Hot Corn Dip
****From LEPF: I would use jalopeno cheddar cheese to give it a kick instead of the monterey jack, next time!
"I made this dip recently for a 'Girls’ Night In.' Every now and then a group of my girlfriends and I get together and watch our favorite television show, or watch chick flicks -- insert your favorite movie here. My favorite tearjerker chick flicks are Steel Magnolias, Return to Me, and Message in a Bottle. We keep this dip warming in a slow cooker and snack on it all evening. Corn chips make this dip divine!" Serves 12
2 11-ounce cans Mexican corn, drained
2 4½-ounce cans chopped green chiles, drained
2 cups grated Monterey Jack cheese (about 8 ounces)
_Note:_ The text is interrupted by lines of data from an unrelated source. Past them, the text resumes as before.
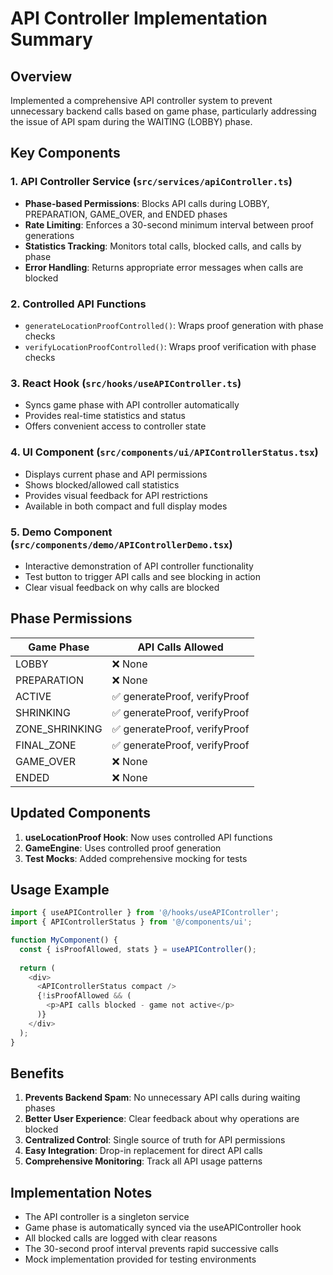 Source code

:# API Controller Implementation Summary

## Overview
Implemented a comprehensive API controller system to prevent unnecessary backend calls based on game phase, particularly addressing the issue of API spam during the WAITING (LOBBY) phase.

## Key Components

### 1. API Controller Service (`src/services/apiController.ts`)
- **Phase-based Permissions**: Blocks API calls during LOBBY, PREPARATION, GAME_OVER, and ENDED phases
- **Rate Limiting**: Enforces a 30-second minimum interval between proof generations
- **Statistics Tracking**: Monitors total calls, blocked calls, and calls by phase
- **Error Handling**: Returns appropriate error messages when calls are blocked

### 2. Controlled API Functions
- `generateLocationProofControlled()`: Wraps proof generation with phase checks
- `verifyLocationProofControlled()`: Wraps proof verification with phase checks

### 3. React Hook (`src/hooks/useAPIController.ts`)
- Syncs game phase with API controller automatically
- Provides real-time statistics and status
- Offers convenient access to controller state

### 4. UI Component (`src/components/ui/APIControllerStatus.tsx`)
- Displays current phase and API permissions
- Shows blocked/allowed call statistics
- Provides visual feedback for API restrictions
- Available in both compact and full display modes

### 5. Demo Component (`src/components/demo/APIControllerDemo.tsx`)
- Interactive demonstration of API controller functionality
- Test button to trigger API calls and see blocking in action
- Clear visual feedback on why calls are blocked

## Phase Permissions

| Game Phase | API Calls Allowed |
|------------|-------------------|
| LOBBY | ❌ None |
| PREPARATION | ❌ None |
| ACTIVE | ✅ generateProof, verifyProof |
| SHRINKING | ✅ generateProof, verifyProof |
| ZONE_SHRINKING | ✅ generateProof, verifyProof |
| FINAL_ZONE | ✅ generateProof, verifyProof |
| GAME_OVER | ❌ None |
| ENDED | ❌ None |

## Updated Components
1. **useLocationProof Hook**: Now uses controlled API functions
2. **GameEngine**: Uses controlled proof generation
3. **Test Mocks**: Added comprehensive mocking for tests

## Usage Example

```typescript
import { useAPIController } from '@/hooks/useAPIController';
import { APIControllerStatus } from '@/components/ui';

function MyComponent() {
  const { isProofAllowed, stats } = useAPIController();
  
  return (
    <div>
      <APIControllerStatus compact />
      {!isProofAllowed && (
        <p>API calls blocked - game not active</p>
      )}
    </div>
  );
}
```

## Benefits
1. **Prevents Backend Spam**: No unnecessary API calls during waiting phases
2. **Better User Experience**: Clear feedback about why operations are blocked
3. **Centralized Control**: Single source of truth for API permissions
4. **Easy Integration**: Drop-in replacement for direct API calls
5. **Comprehensive Monitoring**: Track all API usage patterns

## Implementation Notes
- The API controller is a singleton service
- Game phase is automatically synced via the useAPIController hook
- All blocked calls are logged with clear reasons
- The 30-second proof interval prevents rapid successive calls
- Mock implementation provided for testing environments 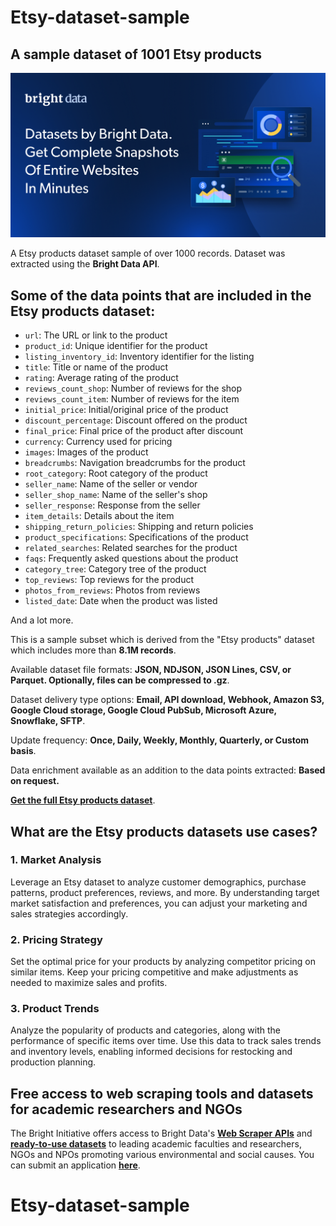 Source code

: # Etsy-dataset-sample

<h2>A sample dataset of 1001 Etsy products</h2>

![Etsy products dataset header](https://github.com/luminati-io/Etsy-dataset-sample/blob/main/Etsy-dataset.png)

A Etsy products dataset sample of over 1000 records. Dataset was extracted using the <b>Bright Data API</b>.

<h2>Some of the data points that are included in the Etsy products dataset:</h2>

* ```url```: The URL or link to the product  
* ```product_id```: Unique identifier for the product  
* ```listing_inventory_id```: Inventory identifier for the listing  
* ```title```: Title or name of the product  
* ```rating```: Average rating of the product  
* ```reviews_count_shop```: Number of reviews for the shop  
* ```reviews_count_item```: Number of reviews for the item  
* ```initial_price```: Initial/original price of the product  
* ```discount_percentage```: Discount offered on the product  
* ```final_price```: Final price of the product after discount  
* ```currency```: Currency used for pricing  
* ```images```: Images of the product  
* ```breadcrumbs```: Navigation breadcrumbs for the product  
* ```root_category```: Root category of the product  
* ```seller_name```: Name of the seller or vendor  
* ```seller_shop_name```: Name of the seller's shop  
* ```seller_response```: Response from the seller  
* ```item_details```: Details about the item  
* ```shipping_return_policies```: Shipping and return policies  
* ```product_specifications```: Specifications of the product  
* ```related_searches```: Related searches for the product  
* ```faqs```: Frequently asked questions about the product  
* ```category_tree```: Category tree of the product  
* ```top_reviews```: Top reviews for the product  
* ```photos_from_reviews```: Photos from reviews  
* ```listed_date```: Date when the product was listed   

And a lot more.

This is a sample subset which is derived from the "Etsy products"
dataset which includes more than <b>8.1M records</b>.

Available dataset file formats: <b>JSON, NDJSON, JSON Lines, CSV, or Parquet. Optionally, files can be compressed to .gz</b>.

Dataset delivery type options: <b>Email, API download, Webhook, Amazon S3, Google Cloud storage, Google Cloud PubSub, Microsoft Azure, Snowflake, SFTP</b>.

Update frequency: <b>Once, Daily, Weekly, Monthly, Quarterly, or Custom basis</b>.

Data enrichment available as an addition to the data points extracted: <b>Based on request.</b>

<b>[Get the full Etsy products dataset](https://brightdata.com/products/datasets/etsy)</b>.

<h2>What are the Etsy products datasets use cases?</h2>

<h3>1. Market Analysis</h3>
Leverage an Etsy dataset to analyze customer demographics, purchase patterns, product preferences, reviews, and more. By understanding target market satisfaction and preferences, you can adjust your marketing and sales strategies accordingly.

<h3>2. Pricing Strategy</h3>
Set the optimal price for your products by analyzing competitor pricing on similar items. Keep your pricing competitive and make adjustments as needed to maximize sales and profits.

<h3>3. Product Trends</h3>
Analyze the popularity of products and categories, along with the performance of specific items over time. Use this data to track sales trends and inventory levels, enabling informed decisions for restocking and production planning.

<h2>Free access to web scraping tools and datasets for academic researchers and NGOs</h2>

The Bright Initiative offers access to Bright Data's <b>[Web Scraper APIs](https://brightdata.com/products/web-scraper)</b> and <b>[ready-to-use datasets](https://brightdata.com/products/datasets)</b> to leading academic faculties and researchers, NGOs and NPOs promoting various environmental and social causes. You can submit an application <b>[here](https://brightinitiative.com)</b>.
# Etsy-dataset-sample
¾ cup grated Parmesan cheese
1 cup mayonnaise
Corn chips, for dipping
Preheat the oven to 350°F. Grease a 9 × 13 × 2-inch casserole dish.
In a medium bowl, mix the corn, chiles, cheeses, and mayonnaise until fully combined. Spread the mixture in the prepared casse¬role dish and bake, uncovered, for 30 to 40 minutes, or until bubbly around the edges. Serve the dip warm from the oven with corn chips.